How do you plan on implementation? Is there a write-up somewhere? Reading about it being your first times in a developing country makes me naturally skeptical of your ability to implement in the field.
How much time/effort is Charity Science focusing on this? Just wondering how it ranks with other priorities and if there was specific donor interest / influx that allowed for greater resourcing to add this to your priorities.
I encourage you to explore outside of India. Poverty looks and feels very different in every place I’ve experienced and interacted with it, and I feel like I learn more each time. Some places with extreme poverty are much easier to live in than India too, and so you may not experience the productivity losses you felt there.
Complexity of behavior changes was a negative point on something, but if something was sufficiently cost effective, flexible, etc, it could still end up as one of our top interventions
We did originally have a separate section for neglectedness but we combined it into scalability part way through our research. We found many areas that had many orgs working in an area (thus low neglectedness) but the problem was so large or wide spread there was still plenty of room for effective charities. We found that combining the total amount of unfilled room into a counterfactual scalability score ended up being more intuitive for us.

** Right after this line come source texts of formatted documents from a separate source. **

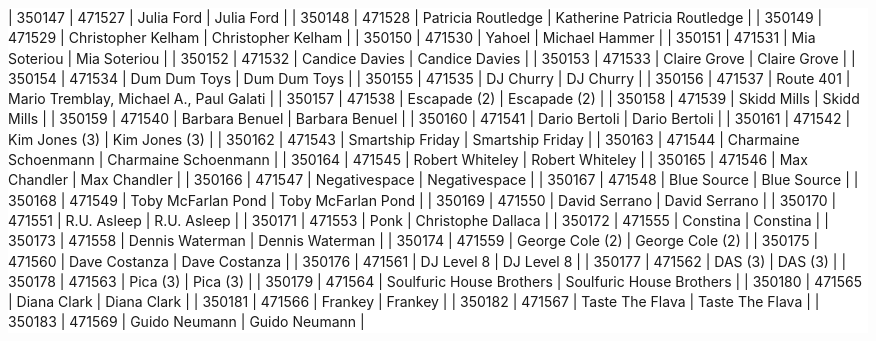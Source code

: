 | 350147 | 471527 | Julia Ford | Julia Ford |
| 350148 | 471528 | Patricia Routledge | Katherine Patricia Routledge |
| 350149 | 471529 | Christopher Kelham | Christopher Kelham |
| 350150 | 471530 | Yahoel | Michael Hammer |
| 350151 | 471531 | Mia Soteriou | Mia Soteriou |
| 350152 | 471532 | Candice Davies | Candice Davies |
| 350153 | 471533 | Claire Grove | Claire Grove |
| 350154 | 471534 | Dum Dum Toys | Dum Dum Toys |
| 350155 | 471535 | DJ Churry | DJ Churry |
| 350156 | 471537 | Route 401 | Mario Tremblay, Michael A., Paul Galati |
| 350157 | 471538 | Escapade (2) | Escapade (2) |
| 350158 | 471539 | Skidd Mills | Skidd Mills |
| 350159 | 471540 | Barbara Benuel | Barbara Benuel |
| 350160 | 471541 | Dario Bertoli | Dario Bertoli |
| 350161 | 471542 | Kim Jones (3) | Kim Jones (3) |
| 350162 | 471543 | Smartship Friday | Smartship Friday |
| 350163 | 471544 | Charmaine Schoenmann | Charmaine Schoenmann |
| 350164 | 471545 | Robert Whiteley | Robert Whiteley |
| 350165 | 471546 | Max Chandler | Max Chandler |
| 350166 | 471547 | Negativespace | Negativespace |
| 350167 | 471548 | Blue Source | Blue Source |
| 350168 | 471549 | Toby McFarlan Pond | Toby McFarlan Pond |
| 350169 | 471550 | David Serrano | David Serrano |
| 350170 | 471551 | R.U. Asleep | R.U. Asleep |
| 350171 | 471553 | Ponk | Christophe Dallaca |
| 350172 | 471555 | Constina | Constina |
| 350173 | 471558 | Dennis Waterman | Dennis Waterman |
| 350174 | 471559 | George Cole (2) | George Cole (2) |
| 350175 | 471560 | Dave Costanza | Dave Costanza |
| 350176 | 471561 | DJ Level 8 | DJ Level 8 |
| 350177 | 471562 | DAS (3) | DAS (3) |
| 350178 | 471563 | Pica (3) | Pica (3) |
| 350179 | 471564 | Soulfuric House Brothers | Soulfuric House Brothers |
| 350180 | 471565 | Diana Clark | Diana Clark |
| 350181 | 471566 | Frankey | Frankey |
| 350182 | 471567 | Taste The Flava | Taste The Flava |
| 350183 | 471569 | Guido Neumann | Guido Neumann |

Implementation will vary alot depending on the area we end up working in, but in all cases we will be hiring and partnering with locals and domain experts to run an effective charity. I think being skeptical of charities until they prove themselves is a good and rare epistemic habit, although I did not find developing world experience correlated particularly well with the high impact charities I interviewed.
Charity Science is basically a separate organization from Charity Entrepreneurship, although they are both under the broader brand (a bit like GWWC and 80k). They both have their own dedicated staff and budgets, although I spend some hours on both. We have had pretty good donor interest in both projects. I would say the big thing that allowed CE to happen was our senior staff deciding it was the highest value thing they could put time into.
I definitely believe that there is a lot of range in poverty. We saw huge differences in different cities in India. I imagine that we could keep learning almost indefinitely from different places. We do plan on getting a better sense of the developing world once we have a specific location picked where we think it would be highest impact to run the pilot for our charity.
I would be really interested to hear what countries you think would have more mild productivity losses and in what ways they differ from India.
Thanks for all of the clarifications / explanations. This definitely helps provide more context and understanding to the story of how this originated and is progressing.
“I would be really interested to hear what countries you think would have more mild productivity losses and in what ways they differ from India.”
Southeast Asia (Thailand, Laos, Vietnam) is probably the ‘easiest’ place to work that is relevant to the interventions we often look at. Very strong internet, low costs, easy to travel, usually clean, and usually very high accessibility to high quality, safe, and tasty food. (Some of this likely applies to parts of Malaysia, Philippines, and Indonesia as well, but I’m not sure).
My (limited) experiences in East Africa had both positives and negatives in terms of productivity v. India. It was very difficult to find strong internet, but the ease of life, cleanliness, and quality of food (esp. Ethiopia) exceeded what I most often found in India.